All lines from the entries below that contain the string "documentclass" should be copied out.

| DATA EXTRACT |
>>>
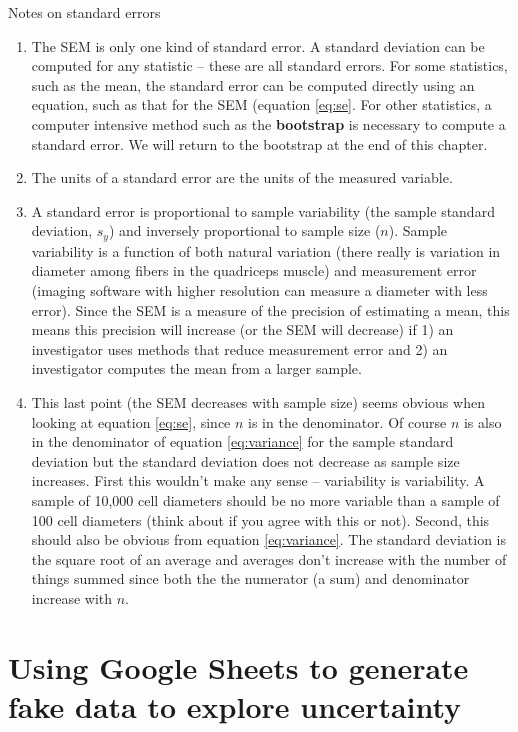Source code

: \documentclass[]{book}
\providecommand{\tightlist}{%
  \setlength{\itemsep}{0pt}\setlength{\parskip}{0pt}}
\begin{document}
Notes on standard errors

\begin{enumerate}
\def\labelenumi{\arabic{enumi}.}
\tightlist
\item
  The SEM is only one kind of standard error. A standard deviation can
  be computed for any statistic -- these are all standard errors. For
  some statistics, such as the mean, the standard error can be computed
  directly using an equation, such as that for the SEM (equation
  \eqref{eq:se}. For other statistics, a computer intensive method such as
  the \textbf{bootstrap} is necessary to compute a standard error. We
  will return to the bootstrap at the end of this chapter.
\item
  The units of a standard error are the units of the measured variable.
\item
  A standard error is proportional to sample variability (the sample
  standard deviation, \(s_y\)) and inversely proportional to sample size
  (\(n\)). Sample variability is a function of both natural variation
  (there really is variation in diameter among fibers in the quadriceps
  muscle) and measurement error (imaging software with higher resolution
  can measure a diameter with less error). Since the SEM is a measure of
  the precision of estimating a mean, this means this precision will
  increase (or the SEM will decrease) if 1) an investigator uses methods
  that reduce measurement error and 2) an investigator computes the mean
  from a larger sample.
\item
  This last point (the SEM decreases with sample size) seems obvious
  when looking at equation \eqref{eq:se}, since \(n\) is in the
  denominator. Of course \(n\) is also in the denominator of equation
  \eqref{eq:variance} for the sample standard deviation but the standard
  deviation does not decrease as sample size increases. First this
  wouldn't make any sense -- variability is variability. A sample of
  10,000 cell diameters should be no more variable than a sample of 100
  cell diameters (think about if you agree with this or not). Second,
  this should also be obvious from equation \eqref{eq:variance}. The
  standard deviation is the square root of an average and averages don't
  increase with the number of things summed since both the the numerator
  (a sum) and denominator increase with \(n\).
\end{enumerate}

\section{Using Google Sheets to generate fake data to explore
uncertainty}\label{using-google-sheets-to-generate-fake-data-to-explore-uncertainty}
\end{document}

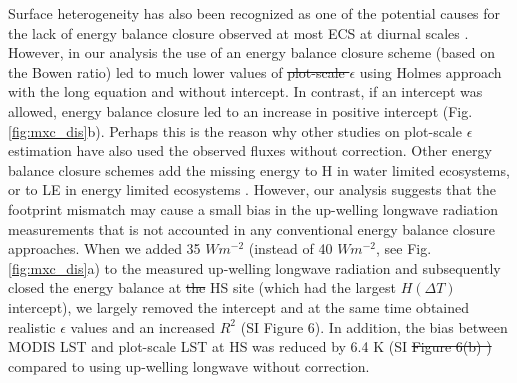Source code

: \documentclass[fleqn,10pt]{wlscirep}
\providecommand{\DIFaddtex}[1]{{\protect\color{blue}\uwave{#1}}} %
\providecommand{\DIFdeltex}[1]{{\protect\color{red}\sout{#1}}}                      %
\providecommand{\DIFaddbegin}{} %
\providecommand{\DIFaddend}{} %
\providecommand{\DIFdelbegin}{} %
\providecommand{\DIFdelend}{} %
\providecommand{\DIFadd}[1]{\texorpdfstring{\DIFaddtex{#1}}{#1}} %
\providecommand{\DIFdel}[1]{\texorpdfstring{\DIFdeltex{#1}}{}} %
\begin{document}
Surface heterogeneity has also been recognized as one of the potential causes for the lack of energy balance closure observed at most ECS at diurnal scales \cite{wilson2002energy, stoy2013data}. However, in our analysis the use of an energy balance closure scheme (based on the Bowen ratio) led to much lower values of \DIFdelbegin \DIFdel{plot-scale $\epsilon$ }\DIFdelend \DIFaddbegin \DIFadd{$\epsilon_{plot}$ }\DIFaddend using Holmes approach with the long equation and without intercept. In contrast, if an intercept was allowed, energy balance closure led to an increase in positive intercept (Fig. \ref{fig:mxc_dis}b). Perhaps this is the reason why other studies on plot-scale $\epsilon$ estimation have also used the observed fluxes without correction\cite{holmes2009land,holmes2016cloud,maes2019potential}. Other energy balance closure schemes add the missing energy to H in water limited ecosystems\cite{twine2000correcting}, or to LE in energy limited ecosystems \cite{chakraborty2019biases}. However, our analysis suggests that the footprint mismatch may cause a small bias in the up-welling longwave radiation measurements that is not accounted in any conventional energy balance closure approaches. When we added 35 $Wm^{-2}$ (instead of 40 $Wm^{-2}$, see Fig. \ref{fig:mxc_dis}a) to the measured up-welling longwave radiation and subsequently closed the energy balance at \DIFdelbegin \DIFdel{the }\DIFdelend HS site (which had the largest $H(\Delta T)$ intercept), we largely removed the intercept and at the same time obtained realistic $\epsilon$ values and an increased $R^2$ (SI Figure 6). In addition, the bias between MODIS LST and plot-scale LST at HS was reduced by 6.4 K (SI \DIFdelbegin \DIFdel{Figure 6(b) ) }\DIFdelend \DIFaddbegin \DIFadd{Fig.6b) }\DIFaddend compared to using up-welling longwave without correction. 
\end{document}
<<<
| EXERCISE SOLUTION |
: \documentclass[]{book}
: \documentclass[fleqn,10pt]{wlscirep}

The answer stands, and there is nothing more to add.